Researching Toronto softball stars

If anyone is wondering why I haven’t posted recently except about my Diamond Girls short story, it’s because I have been researching a couple of lost All-American players.

Gladys Davis, Rockford Peaches, shortstop for AAGPBL

Gladys ‘Terrie’ Davis and Thelma Golden were among the Canadians signed by the All-American Girls Softball League. Both were from Toronto (my current home) and both were star players in the top softball teams in the Olympic Ladies’ Softball League of Toronto.

Golden, a pitcher often referred to in Toronto reports as ‘the strike-out queen’, was signed by the All-American League in 1943, but information about her is confusing.

Golden is named in a Toronto Star picture (shown) as third from the left in the back row. The photo is of the Canadian softball players who were at Wrigley Field for spring training in 1943. Manager Bert Niehoff is conducting an indoor strategy session.

Golden pictured with Bert Niehoff at 1943 AAGPBL spring training

A subsequent newspaper report said Golden had been signed by the League and was to play for the Rockford Peaches, but she isn’t in any team photo I can find. And by mid-July 1943, she’s back in Canada pitching for the Montreal Royals.

Golden married Richard Fidler, a private in the Canadian armed forces in 1943, and was reported to be returning to Toronto from Montreal at the end of the 1943 season. says Golden played for the Rockford Peaches in 1944, but I can’t find any verification for that.

Gladys ‘Terrie’ Davis was a shortstop and fielder, but also a very strong batter. She played for the Rockford Peaches in 1943 and was the All-American League’s batting champion that year.

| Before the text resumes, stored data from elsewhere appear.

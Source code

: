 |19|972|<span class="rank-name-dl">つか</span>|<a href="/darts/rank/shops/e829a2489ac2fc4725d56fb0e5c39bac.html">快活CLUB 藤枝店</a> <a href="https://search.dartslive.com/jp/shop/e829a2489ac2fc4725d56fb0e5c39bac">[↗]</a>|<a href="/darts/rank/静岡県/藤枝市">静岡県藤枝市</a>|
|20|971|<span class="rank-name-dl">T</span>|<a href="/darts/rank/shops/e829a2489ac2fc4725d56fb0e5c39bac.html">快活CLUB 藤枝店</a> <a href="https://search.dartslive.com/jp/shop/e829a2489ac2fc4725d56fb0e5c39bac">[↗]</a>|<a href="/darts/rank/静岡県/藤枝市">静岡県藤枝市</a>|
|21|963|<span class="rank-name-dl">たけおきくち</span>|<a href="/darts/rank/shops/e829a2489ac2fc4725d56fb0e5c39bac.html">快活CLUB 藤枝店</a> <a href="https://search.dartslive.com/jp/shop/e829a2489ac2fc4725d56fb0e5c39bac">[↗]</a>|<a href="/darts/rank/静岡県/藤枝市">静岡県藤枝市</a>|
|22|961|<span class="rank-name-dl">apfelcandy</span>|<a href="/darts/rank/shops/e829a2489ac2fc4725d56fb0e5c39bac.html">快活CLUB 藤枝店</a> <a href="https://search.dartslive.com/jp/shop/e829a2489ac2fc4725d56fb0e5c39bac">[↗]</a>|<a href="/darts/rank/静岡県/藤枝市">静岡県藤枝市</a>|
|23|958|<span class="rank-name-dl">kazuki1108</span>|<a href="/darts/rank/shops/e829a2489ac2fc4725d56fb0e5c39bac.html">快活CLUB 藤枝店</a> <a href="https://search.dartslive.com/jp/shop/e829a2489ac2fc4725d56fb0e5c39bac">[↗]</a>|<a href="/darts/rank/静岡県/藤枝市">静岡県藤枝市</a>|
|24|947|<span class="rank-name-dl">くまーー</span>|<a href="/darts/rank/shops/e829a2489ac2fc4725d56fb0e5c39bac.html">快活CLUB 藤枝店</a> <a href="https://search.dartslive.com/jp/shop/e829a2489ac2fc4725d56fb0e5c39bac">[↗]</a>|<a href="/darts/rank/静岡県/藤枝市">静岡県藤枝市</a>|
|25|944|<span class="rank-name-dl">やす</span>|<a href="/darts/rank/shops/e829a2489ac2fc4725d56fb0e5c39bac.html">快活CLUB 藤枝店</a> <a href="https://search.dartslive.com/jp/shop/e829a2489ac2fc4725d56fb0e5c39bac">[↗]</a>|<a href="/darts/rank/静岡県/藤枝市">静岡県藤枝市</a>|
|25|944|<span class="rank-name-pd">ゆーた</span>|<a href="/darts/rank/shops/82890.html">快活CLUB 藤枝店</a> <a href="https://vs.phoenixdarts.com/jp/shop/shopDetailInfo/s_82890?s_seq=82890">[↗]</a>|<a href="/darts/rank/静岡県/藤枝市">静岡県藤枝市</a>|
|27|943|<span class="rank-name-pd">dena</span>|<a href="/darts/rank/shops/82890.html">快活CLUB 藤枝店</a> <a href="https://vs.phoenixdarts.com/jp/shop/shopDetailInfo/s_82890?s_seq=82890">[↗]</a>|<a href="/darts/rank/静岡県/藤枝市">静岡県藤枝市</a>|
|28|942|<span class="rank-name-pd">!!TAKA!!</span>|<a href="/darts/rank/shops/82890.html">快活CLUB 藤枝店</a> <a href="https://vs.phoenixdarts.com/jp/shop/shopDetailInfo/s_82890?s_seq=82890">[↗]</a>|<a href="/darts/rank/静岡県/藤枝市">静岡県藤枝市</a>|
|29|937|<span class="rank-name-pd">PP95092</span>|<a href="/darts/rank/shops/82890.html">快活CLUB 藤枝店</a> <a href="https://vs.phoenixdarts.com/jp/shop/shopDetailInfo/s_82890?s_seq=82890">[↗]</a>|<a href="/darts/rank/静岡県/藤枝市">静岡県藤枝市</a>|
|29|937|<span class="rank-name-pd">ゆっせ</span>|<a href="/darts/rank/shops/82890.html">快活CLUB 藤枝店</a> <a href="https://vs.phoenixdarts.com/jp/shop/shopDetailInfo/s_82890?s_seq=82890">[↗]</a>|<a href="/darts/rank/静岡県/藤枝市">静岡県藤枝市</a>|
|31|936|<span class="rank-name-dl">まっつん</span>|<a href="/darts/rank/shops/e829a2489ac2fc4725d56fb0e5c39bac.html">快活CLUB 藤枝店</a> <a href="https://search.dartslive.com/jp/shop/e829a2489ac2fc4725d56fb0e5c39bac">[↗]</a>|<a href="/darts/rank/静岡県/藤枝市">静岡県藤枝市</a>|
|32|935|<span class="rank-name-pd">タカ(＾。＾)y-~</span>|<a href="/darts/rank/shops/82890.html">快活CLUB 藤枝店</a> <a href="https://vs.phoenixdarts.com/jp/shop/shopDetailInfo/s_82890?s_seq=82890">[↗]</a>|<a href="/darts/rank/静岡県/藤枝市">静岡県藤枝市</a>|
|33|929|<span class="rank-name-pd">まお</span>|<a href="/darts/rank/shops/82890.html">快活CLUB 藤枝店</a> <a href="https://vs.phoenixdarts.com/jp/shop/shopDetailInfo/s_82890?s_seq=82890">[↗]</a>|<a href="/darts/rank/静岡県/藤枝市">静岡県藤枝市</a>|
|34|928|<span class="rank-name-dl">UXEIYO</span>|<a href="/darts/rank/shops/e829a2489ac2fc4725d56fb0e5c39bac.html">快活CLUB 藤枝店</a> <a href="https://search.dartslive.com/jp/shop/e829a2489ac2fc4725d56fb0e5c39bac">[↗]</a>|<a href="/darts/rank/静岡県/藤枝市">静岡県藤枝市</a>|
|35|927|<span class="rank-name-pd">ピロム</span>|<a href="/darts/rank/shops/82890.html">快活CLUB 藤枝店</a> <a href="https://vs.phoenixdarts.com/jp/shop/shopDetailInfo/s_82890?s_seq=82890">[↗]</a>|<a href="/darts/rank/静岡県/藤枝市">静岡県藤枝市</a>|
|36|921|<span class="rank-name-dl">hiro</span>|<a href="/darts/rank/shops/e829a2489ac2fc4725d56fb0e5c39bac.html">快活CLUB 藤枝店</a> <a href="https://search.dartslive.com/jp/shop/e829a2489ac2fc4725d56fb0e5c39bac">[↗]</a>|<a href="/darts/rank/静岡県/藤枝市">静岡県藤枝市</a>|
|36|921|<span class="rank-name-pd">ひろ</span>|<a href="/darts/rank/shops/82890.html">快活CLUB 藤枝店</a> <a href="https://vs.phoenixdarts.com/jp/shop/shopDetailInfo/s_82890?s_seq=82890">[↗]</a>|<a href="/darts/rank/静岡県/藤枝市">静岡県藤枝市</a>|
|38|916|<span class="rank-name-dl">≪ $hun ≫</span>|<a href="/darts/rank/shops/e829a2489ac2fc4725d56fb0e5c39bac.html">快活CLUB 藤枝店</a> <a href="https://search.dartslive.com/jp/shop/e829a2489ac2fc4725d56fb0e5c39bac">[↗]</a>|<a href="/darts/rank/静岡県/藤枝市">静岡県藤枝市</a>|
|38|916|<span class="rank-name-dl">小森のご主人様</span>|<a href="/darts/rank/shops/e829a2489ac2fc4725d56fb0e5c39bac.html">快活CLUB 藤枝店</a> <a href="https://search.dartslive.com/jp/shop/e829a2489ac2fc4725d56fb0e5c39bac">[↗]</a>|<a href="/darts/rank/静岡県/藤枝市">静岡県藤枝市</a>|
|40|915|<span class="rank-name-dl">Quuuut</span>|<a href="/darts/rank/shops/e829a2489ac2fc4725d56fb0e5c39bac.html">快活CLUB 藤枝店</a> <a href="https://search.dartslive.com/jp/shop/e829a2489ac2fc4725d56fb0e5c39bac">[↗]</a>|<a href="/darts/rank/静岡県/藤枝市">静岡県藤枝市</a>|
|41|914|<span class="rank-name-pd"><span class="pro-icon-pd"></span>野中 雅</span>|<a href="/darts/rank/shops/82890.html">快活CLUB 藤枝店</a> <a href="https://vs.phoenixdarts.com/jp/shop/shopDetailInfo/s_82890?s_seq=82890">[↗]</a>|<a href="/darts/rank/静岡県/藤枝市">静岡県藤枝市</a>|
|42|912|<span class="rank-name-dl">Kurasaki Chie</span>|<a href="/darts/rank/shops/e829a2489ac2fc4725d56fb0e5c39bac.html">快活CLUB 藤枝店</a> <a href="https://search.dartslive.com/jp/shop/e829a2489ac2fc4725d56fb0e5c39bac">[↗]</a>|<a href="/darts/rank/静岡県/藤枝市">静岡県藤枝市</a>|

Davis was married with a child and, according to newspaper reports, her husband was overseas for part of this time. She returned to the Peaches the following season but was moved to Milwaukee midway through 1944. The Milwaukee team didn’t get much support. They became orphans, travelling from League town to League town for games, but without any home stadium to play in. Davis skipped 1945 but returned in 1946 for one last year with the Muskegon Lassies.

Both women were still highly regarded as softball players in Canada and both wanted to return to amateur status. The Canadian amateur organizations voted to allow it, but their U.S. counterparts said no. The U.S. organization didn’t have any authority over the Canadian system, but the Olympic League feared losing their place and financial support in international competitions and knuckled under.

According to a Toronto newspaper, Davis reported one American player – Shirley Schulze – who came to Toronto as an amateur player with an American team after her League career ended, a move that led to Schulze being disqualified. That didn’t make Davis any more popular with American officials.

My research now consists of tracking down the old Olympic League records and trying to piece together how that dispute unfolded and the effect it had on Davis’ and Golden’s amateur careers. I assume that both have passed away, but I’d like to confirm that, find out if they left any photos or other memorabilia behind and if they ever talked about their time in the All-American League to their friends and family.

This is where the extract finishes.